この聖日も「日ごとの糧」の聖書個所からみ言葉を学びたい。但し「日ごとの糧」の聖書個所は、伝統的な教会暦に則っているので、殊更「平和聖日」を意識して選ばれている訳ではないが、偶々とはいえ、不思議なことに「平和」について、少しく考えさせられる個所でもある。

31節にこう語られる。「こうして、教会はユダヤ、ガリラヤ、サマリアの全地方で平和を保ち、主を畏れ、聖霊の慰めを受け、基礎が固まって発展し、信者の数が増えていった」と記されている。もう少し原文に即して訳せば、「さて、教会は全ユダヤ、ガリラヤ、サマリアにわたって、平和を保ち、主(へ)の恐れによって建てられ、歩み、聖霊の呼びかけによって増えて行った」。初代教会、それもごく早い時期に、教会の状況がどのようであったのか、がコメントされている。ここで「平和を保ち」という言葉に目が留まる。何よりも教会には「平和があった」というのである。ではその「平和」とは、いかなるものなのだろうか。

「平和」と言っても、一様ではない。かつて「正義の戦争よりも、偽りの平和の方がましだ」と作品中に主張した作家がいたが、「偽りの平和」、どんな平和なのか分からないが、そういう平和もあるのだろう。「平和」という時に、よく例に上げられるのは、「パックス・ロマーナ」と呼ばれる平和である。「ローマの平和」、即ち、強大な武力により、周囲の諸国を制圧し、敵を根こそぎにして生まれる平和である。ローマ帝国は地中海周辺に、「ローマの平和」を生み出したと評された。確かに最盛期のローマ帝国は、まさにそのようであった。ところが歴史の証言する処、さしものローマ帝国も、やがて衰退し、没落し滅んだのである。

それでは初代教会の平和とは、どのようなものであったろうか。ある聖書学者は、今日の聖書個所に記されるように、ほぼその通りの状況が生じていたろう、と推測している。パウロがキリスト者となって、初めてエルサレム教会を訪問した時の次第である。まだ迫害者としてのイメージが先行し、キリスト教会に受け入れられていないことから、著者のルカは、「サウロ」というユダヤ名でパウロのことを呼んでいる。

26節「サウロはエルサレムに着き、弟子の仲間に加わろうとしたが、皆は彼を弟子だとは信じないで恐れた」。さもありなん、皆、教会の人々、主イエスの弟子たち、あるいは教会が出来てから召されて教会に集った人々、皆が、彼のことを「恐れた」というのである。使徒のひとり、ステファノの殉教に一枚噛んでおり、キリスト者捕縛のために、意気揚々とダマスコに乗り込んだ男なのである。今日のネットやSNSと同様、古代では「噂」が立ちどころに広まる。もちろん彼が回心し、洗礼を受けたという情報も、教会内には「噂」として広まっていただろう。しかし、その「噂」情報が、そのままストレートに善意をもって、まっすぐ人々に受け入れられる訳ではない。パウロという人物についての評判は、「迫害者」と「回心者」の間で、微妙に揺れ動いていたことであろう。どっちつかず、はっきりと分からない、曖昧模糊という時に、人間は非常に恐れるものである。

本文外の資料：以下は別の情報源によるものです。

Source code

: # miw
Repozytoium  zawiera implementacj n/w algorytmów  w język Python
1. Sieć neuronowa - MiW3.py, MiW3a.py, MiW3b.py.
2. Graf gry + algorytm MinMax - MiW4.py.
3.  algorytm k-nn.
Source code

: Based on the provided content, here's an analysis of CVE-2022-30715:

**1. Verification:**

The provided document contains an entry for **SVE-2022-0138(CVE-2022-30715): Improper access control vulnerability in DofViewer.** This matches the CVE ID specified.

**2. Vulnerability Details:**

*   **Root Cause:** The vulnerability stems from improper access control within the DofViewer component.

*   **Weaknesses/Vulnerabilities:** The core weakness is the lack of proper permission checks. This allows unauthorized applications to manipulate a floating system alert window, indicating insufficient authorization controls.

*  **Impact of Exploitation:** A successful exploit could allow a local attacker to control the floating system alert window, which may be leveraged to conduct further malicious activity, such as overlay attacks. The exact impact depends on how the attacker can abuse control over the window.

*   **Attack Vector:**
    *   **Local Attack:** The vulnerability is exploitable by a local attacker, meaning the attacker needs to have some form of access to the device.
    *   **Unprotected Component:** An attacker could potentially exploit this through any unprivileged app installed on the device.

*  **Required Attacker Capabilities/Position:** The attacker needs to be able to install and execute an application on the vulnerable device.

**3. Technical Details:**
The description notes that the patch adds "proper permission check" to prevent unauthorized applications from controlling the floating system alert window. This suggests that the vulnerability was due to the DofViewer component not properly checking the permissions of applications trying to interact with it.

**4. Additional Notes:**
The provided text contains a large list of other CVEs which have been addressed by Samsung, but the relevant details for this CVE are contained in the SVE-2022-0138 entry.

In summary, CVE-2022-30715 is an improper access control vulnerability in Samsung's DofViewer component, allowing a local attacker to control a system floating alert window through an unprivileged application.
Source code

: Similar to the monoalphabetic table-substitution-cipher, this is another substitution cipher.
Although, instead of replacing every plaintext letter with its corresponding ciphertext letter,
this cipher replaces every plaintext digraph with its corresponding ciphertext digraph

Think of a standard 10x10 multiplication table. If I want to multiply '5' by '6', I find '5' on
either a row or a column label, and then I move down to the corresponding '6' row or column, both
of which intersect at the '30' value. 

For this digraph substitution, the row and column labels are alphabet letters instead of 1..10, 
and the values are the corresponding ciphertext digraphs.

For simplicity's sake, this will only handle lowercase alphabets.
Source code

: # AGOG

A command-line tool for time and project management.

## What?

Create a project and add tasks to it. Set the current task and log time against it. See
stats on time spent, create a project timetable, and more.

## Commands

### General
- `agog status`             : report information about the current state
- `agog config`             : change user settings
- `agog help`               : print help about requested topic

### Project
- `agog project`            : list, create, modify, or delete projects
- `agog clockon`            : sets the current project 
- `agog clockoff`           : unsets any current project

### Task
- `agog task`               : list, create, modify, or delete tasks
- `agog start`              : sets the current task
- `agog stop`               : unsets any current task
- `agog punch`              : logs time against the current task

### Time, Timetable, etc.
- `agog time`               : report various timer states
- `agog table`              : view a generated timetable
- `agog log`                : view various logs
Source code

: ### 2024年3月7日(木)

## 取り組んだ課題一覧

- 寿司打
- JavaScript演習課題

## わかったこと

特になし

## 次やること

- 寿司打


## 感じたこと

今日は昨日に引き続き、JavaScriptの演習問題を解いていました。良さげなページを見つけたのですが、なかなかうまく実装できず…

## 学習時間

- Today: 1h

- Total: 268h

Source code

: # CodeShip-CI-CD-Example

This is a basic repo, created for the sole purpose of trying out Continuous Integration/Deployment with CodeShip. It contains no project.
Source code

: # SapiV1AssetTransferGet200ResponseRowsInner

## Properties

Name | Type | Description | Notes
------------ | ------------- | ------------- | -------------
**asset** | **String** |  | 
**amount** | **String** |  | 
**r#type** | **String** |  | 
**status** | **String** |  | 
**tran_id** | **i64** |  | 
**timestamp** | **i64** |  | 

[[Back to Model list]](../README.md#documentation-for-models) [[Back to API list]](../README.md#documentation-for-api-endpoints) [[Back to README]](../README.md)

ところが、「恐れて」いたのは、教会の人々ばかりではない。28節「それで、サウロはエルサレムで使徒たちと自由に行き来し、主の名によって恐れずに教えるようになった」という。パウロもまた「恐れ」の中に、最初の教会の人々とのふれあいをしていたのである。それはそうだろう、お互いに得体のしれぬ間柄なのだ。こういうところに、「平和」を創り出す時の課題の典型が潜んでいるのではないか。「恐れ」と「恐れ」がぶつかり、互いの「恐れ」に絡めとられてしまい、疑心暗鬼にかられ、身動きできなくなる。やわらかさや広さ、寛容を失うのである。初代教会もまた、人間の「恐れ」の中に置かれている。

ところが、人間が「恐れ」の中で生きているにしても、教会にはまた別の力が働くのである。ひとつはとりなしの人、バルナバの働きである。この人は余程、気のいい、面倒見の良い人物である。弟子たちの仲間に加われないで、うろうろおろおろしているサウロ・パウロに声を掛け、一緒に連れ立って、使徒たちの所に案内し、今までの事情や彼の身に起った次第をすべて語り、執り成し、口添えをしたというのである。それでようやく「サウロはエルサレムで使徒たちと自由に行き来し、主の名によって恐れずに教えるようになった」のである。ここで「自由に行き来し」と記されているが、正確には「ともにいて、行き来し」、「ともにみ言葉を語った」というのである。バルナバがいなくては、パウロの働きもなかったといって良い。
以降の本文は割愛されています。